(Exercise material)
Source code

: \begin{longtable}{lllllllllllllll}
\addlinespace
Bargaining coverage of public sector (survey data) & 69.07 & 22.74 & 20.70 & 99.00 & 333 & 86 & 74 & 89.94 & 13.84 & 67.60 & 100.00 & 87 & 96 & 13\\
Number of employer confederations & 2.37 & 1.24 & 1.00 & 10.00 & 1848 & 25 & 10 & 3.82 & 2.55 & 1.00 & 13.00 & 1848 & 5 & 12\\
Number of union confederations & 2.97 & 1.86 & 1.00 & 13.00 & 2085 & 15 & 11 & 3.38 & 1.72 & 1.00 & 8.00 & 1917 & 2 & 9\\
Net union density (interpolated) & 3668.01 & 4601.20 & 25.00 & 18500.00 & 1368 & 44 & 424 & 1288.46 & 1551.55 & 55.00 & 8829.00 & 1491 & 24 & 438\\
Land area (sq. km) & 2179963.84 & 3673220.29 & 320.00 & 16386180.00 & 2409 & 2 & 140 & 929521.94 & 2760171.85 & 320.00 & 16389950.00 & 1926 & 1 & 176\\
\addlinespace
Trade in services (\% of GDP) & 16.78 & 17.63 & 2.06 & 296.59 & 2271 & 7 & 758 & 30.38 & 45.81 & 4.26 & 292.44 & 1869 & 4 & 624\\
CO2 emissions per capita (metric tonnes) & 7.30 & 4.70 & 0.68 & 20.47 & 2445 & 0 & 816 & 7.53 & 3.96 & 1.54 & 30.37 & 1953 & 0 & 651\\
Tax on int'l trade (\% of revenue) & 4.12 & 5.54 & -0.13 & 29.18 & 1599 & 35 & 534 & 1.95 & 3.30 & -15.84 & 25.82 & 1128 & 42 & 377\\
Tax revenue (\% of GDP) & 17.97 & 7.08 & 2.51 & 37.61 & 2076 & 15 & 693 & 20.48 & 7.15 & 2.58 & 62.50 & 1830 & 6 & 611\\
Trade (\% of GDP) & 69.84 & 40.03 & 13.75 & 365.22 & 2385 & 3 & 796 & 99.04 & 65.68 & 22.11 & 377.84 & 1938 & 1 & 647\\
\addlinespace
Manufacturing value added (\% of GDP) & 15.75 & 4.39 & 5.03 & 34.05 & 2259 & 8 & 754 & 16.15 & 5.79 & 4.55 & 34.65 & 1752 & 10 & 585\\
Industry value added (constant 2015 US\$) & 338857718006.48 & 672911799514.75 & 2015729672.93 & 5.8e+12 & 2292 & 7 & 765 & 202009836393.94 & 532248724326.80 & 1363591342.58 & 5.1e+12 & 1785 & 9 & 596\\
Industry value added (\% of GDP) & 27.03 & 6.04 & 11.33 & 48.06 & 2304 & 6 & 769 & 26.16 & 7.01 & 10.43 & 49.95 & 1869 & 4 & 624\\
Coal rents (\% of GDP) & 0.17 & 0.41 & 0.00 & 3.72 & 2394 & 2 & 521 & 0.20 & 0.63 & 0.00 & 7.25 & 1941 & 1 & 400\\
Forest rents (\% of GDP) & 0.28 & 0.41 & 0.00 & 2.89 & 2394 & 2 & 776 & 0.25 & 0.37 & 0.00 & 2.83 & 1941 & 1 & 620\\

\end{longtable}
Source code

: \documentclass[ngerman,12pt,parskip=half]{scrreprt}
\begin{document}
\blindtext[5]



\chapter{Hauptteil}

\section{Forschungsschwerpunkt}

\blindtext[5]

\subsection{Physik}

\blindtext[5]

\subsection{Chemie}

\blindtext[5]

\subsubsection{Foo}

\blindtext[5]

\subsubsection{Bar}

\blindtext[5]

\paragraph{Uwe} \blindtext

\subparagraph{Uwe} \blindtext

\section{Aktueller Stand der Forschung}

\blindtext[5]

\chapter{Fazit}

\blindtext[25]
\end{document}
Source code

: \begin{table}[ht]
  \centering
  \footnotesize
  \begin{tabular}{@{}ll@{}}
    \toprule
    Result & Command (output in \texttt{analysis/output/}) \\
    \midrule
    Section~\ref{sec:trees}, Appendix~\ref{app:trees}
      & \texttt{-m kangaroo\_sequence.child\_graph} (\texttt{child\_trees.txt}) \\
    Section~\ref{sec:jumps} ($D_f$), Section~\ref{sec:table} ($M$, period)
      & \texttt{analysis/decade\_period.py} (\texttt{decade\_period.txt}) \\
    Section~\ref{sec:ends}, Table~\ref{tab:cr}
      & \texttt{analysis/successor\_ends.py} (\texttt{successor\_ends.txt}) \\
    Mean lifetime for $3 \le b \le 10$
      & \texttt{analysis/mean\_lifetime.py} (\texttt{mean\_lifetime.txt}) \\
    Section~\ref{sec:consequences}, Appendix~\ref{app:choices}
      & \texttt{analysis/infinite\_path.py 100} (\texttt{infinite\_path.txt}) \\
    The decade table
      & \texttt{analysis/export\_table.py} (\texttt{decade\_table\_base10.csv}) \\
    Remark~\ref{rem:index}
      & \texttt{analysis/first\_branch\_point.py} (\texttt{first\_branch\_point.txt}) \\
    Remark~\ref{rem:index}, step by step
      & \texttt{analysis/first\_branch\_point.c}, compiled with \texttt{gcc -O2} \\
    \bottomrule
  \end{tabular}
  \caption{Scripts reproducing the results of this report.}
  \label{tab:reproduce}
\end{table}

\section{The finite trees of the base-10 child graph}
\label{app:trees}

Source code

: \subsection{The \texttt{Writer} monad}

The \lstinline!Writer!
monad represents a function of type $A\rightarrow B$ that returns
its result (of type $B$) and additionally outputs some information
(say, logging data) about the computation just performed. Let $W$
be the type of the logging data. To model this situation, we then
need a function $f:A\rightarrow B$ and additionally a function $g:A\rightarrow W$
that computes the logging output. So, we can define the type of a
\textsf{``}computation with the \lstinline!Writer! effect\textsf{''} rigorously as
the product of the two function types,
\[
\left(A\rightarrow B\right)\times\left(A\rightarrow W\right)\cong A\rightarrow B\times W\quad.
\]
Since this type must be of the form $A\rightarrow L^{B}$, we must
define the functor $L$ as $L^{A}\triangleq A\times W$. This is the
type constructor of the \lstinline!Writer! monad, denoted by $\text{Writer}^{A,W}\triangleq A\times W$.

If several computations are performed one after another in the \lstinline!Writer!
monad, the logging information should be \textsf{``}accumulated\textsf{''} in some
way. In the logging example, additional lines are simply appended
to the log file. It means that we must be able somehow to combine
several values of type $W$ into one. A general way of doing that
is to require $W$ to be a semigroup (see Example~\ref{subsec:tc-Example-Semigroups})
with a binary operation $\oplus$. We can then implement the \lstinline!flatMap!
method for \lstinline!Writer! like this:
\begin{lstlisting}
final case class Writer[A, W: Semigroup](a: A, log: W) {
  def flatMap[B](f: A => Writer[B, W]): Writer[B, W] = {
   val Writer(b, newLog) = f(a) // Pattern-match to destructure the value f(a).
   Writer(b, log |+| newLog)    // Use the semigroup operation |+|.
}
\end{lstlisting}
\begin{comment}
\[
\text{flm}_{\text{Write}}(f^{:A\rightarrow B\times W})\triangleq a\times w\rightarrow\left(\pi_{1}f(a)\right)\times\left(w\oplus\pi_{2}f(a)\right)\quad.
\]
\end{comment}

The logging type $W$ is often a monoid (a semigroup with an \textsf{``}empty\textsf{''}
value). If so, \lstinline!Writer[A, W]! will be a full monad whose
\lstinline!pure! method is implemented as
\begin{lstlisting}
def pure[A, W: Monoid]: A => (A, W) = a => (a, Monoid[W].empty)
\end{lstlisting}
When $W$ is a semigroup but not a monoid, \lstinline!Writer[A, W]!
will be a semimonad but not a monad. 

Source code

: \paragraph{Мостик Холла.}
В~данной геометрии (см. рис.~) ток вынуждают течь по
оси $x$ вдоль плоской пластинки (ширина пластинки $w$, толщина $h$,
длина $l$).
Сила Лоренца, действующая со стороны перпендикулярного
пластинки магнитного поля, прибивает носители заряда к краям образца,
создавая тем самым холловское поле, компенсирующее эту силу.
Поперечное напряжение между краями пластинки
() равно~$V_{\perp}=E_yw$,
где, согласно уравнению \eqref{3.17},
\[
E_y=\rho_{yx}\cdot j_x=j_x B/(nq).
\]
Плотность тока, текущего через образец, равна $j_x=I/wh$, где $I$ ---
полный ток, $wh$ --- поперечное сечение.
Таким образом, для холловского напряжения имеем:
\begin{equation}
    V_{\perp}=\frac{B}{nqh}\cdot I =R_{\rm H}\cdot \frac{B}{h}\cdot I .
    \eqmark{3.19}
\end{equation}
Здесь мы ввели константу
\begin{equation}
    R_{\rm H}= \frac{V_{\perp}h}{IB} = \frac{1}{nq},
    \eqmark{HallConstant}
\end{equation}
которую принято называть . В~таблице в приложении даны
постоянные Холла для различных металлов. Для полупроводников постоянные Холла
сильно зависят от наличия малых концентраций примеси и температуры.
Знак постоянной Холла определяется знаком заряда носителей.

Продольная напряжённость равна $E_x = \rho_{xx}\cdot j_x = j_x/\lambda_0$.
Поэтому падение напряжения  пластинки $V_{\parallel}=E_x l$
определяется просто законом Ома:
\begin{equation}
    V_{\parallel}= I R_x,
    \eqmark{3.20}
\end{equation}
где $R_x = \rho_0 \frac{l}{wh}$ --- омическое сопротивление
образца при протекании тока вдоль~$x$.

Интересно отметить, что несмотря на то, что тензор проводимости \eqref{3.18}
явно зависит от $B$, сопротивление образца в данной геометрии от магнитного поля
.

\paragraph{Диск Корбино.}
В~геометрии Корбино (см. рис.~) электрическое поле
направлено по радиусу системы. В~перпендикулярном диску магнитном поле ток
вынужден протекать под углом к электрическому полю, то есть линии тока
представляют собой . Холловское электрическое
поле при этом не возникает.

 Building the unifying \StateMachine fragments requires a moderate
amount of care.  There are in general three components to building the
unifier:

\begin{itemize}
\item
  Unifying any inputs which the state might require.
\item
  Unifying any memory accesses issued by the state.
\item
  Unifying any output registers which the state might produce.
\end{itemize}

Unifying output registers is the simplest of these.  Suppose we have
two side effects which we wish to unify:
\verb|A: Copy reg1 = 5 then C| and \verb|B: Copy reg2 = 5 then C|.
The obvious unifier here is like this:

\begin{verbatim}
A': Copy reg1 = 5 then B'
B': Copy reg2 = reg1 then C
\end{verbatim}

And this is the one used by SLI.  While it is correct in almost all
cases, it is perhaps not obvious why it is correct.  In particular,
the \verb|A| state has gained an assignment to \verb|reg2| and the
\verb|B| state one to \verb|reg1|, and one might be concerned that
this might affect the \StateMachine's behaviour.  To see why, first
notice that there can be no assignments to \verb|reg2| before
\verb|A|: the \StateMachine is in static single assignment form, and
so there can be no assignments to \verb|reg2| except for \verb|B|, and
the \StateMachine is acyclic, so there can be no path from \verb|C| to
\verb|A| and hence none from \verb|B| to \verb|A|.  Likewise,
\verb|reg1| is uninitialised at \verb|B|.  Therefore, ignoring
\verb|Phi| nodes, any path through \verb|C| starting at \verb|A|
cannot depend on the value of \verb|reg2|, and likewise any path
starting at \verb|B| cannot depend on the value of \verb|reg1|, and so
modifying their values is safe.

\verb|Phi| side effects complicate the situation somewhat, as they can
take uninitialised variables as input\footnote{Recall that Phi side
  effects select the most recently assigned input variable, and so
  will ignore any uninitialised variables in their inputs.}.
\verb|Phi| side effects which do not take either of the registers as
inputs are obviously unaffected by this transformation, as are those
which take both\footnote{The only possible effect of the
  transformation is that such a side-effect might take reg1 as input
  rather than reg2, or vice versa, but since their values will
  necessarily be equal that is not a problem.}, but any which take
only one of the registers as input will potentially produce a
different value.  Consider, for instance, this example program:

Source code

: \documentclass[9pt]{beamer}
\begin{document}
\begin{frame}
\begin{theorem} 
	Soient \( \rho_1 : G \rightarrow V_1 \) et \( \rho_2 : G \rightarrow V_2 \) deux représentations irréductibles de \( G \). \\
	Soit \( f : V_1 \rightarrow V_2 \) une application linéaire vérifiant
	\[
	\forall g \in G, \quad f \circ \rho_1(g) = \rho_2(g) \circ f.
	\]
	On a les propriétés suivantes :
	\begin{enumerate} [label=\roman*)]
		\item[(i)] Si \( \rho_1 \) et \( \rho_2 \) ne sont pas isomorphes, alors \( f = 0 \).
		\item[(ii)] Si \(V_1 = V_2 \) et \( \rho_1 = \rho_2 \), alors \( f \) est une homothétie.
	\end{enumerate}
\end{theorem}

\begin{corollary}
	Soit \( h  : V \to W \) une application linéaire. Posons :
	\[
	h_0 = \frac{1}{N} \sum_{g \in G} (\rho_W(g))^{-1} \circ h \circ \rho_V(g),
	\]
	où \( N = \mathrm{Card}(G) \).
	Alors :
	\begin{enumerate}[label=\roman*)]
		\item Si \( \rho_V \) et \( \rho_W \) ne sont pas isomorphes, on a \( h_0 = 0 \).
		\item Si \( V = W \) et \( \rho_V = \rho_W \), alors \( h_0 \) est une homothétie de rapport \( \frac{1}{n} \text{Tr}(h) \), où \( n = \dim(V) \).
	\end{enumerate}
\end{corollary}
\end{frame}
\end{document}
(End Exercise material)
Your task —
Once you find the line with "the \verb|A| state" in the entries above, output it and each line after it up to and including the line with "necessarily be equal", and nothing else.

Response to this task —
the \verb|A| state has gained an assignment to \verb|reg2| and the
\verb|B| state one to \verb|reg1|, and one might be concerned that
this might affect the \StateMachine's behaviour.  To see why, first
notice that there can be no assignments to \verb|reg2| before
\verb|A|: the \StateMachine is in static single assignment form, and
so there can be no assignments to \verb|reg2| except for \verb|B|, and
the \StateMachine is acyclic, so there can be no path from \verb|C| to
\verb|A| and hence none from \verb|B| to \verb|A|.  Likewise,
\verb|reg1| is uninitialised at \verb|B|.  Therefore, ignoring
\verb|Phi| nodes, any path through \verb|C| starting at \verb|A|
cannot depend on the value of \verb|reg2|, and likewise any path
starting at \verb|B| cannot depend on the value of \verb|reg1|, and so
modifying their values is safe.

\verb|Phi| side effects complicate the situation somewhat, as they can
take uninitialised variables as input\footnote{Recall that Phi side
  effects select the most recently assigned input variable, and so
  will ignore any uninitialised variables in their inputs.}.
\verb|Phi| side effects which do not take either of the registers as
inputs are obviously unaffected by this transformation, as are those
which take both\footnote{The only possible effect of the
  transformation is that such a side-effect might take reg1 as input
  rather than reg2, or vice versa, but since their values will
  necessarily be equal that is not a problem.}, but any which take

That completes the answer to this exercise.